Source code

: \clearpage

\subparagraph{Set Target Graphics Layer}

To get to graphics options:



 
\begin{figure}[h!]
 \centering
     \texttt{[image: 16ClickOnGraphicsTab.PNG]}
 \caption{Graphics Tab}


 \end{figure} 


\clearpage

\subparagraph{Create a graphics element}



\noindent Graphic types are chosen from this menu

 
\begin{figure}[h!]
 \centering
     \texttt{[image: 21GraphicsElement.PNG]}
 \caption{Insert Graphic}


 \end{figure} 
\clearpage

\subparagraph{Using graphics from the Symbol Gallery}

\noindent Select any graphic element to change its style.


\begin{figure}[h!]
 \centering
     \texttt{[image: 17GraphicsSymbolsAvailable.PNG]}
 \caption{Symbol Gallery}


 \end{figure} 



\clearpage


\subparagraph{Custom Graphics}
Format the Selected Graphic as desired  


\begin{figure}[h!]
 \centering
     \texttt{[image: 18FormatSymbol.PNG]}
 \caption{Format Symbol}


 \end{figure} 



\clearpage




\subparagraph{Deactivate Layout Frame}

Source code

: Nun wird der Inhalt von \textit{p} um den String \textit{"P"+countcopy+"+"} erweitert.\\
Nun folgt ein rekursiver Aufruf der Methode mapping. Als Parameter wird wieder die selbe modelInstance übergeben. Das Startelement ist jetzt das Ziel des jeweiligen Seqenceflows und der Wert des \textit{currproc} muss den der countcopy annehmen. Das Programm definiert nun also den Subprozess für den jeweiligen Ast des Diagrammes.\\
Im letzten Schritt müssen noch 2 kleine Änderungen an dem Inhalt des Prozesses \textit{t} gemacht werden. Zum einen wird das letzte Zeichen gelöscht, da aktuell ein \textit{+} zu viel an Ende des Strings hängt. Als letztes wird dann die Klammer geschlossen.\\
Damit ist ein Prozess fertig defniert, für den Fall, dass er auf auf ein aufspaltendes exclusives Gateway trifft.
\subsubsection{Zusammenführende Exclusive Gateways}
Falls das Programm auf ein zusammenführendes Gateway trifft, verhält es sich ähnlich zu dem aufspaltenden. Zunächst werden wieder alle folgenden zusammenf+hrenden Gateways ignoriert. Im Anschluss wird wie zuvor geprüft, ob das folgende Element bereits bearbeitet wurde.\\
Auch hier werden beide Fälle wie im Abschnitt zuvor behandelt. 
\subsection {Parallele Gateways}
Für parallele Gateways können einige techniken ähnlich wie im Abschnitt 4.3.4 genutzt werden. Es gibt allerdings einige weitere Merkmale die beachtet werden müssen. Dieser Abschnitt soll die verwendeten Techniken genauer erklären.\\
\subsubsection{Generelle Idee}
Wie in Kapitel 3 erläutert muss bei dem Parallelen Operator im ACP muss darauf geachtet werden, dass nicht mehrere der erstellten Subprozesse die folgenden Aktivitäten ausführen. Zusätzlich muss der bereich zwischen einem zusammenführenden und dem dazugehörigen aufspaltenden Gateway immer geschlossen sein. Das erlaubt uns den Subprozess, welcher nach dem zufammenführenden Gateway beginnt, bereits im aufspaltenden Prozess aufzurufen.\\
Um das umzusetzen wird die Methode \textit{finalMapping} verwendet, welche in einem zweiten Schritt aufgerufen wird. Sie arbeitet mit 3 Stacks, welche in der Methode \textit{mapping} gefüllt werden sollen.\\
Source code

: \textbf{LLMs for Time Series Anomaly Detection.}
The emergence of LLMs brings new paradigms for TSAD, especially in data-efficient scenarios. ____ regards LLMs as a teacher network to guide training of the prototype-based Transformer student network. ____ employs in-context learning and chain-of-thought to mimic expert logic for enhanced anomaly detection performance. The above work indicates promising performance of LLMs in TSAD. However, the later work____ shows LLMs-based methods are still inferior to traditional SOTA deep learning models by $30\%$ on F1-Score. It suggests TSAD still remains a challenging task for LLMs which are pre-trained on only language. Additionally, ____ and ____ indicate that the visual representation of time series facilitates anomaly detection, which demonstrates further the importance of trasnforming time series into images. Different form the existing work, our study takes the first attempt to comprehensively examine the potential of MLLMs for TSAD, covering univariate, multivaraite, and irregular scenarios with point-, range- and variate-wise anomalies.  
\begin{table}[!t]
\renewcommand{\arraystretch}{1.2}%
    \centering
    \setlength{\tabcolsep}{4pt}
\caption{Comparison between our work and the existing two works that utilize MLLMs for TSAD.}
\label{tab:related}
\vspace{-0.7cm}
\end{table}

> Task prompt
Track down every line of the material containing the string "subparagraph", and copy it.

> Response
\subparagraph{Set Target Graphics Layer}
\subparagraph{Create a graphics element}
\subparagraph{Using graphics from the Symbol Gallery}
\subparagraph{Custom Graphics}
\subparagraph{Deactivate Layout Frame}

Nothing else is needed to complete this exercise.